Input material:
- - -

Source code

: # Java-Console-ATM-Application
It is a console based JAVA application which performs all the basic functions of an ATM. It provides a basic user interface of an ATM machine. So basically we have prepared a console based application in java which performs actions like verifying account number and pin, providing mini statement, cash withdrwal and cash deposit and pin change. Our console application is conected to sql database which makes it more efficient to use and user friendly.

- - -

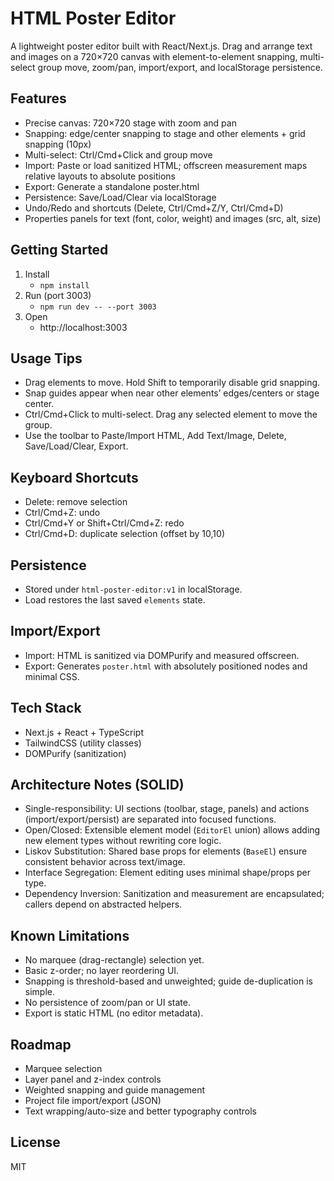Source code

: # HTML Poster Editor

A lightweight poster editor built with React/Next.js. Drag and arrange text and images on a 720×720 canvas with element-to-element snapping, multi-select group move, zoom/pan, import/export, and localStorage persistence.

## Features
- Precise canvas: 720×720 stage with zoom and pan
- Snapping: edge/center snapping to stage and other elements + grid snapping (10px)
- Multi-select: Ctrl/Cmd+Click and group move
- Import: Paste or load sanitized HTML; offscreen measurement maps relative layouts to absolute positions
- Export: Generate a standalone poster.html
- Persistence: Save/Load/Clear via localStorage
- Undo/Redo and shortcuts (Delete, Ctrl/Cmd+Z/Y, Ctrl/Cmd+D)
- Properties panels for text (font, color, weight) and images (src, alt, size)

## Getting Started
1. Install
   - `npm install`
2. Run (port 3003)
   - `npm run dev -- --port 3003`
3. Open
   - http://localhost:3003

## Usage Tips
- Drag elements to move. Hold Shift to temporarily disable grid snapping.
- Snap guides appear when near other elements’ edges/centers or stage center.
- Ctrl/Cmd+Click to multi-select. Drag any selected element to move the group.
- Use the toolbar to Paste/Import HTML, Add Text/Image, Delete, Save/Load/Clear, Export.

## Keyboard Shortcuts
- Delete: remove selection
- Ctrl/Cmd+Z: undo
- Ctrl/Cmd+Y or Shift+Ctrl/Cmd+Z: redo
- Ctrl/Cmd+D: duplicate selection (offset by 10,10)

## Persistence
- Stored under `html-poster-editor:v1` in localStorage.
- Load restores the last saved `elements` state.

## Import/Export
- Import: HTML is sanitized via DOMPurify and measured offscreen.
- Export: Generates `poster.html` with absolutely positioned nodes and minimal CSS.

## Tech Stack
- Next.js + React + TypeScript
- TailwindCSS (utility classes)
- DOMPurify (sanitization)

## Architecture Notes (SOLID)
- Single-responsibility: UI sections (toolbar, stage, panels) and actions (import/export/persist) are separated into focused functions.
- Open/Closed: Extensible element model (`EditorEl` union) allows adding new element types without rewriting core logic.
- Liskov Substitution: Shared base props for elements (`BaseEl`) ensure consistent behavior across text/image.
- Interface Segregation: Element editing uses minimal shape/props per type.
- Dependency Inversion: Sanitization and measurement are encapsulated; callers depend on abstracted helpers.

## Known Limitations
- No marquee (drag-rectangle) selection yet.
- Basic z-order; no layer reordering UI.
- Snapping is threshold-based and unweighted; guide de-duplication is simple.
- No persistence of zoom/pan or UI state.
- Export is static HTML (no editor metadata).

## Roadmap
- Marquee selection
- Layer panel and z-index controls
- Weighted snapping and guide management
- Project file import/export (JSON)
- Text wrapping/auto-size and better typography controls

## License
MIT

- - -

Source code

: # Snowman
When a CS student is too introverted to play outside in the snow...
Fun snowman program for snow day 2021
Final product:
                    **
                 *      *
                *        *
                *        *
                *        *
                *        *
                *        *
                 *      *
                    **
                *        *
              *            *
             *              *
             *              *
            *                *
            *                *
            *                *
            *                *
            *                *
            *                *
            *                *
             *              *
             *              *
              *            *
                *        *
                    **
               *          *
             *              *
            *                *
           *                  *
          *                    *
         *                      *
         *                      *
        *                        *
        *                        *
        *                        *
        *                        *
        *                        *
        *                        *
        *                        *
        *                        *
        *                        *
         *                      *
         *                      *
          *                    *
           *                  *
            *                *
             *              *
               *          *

- - -

Exercise instructions: Lines containing the word "actions" must be found in the data above and copied.

Task result:
It is a console based JAVA application which performs all the basic functions of an ATM. It provides a basic user interface of an ATM machine. So basically we have prepared a console based application in java which performs actions like verifying account number and pin, providing mini statement, cash withdrwal and cash deposit and pin change. Our console application is conected to sql database which makes it more efficient to use and user friendly.
- Single-responsibility: UI sections (toolbar, stage, panels) and actions (import/export/persist) are separated into focused functions.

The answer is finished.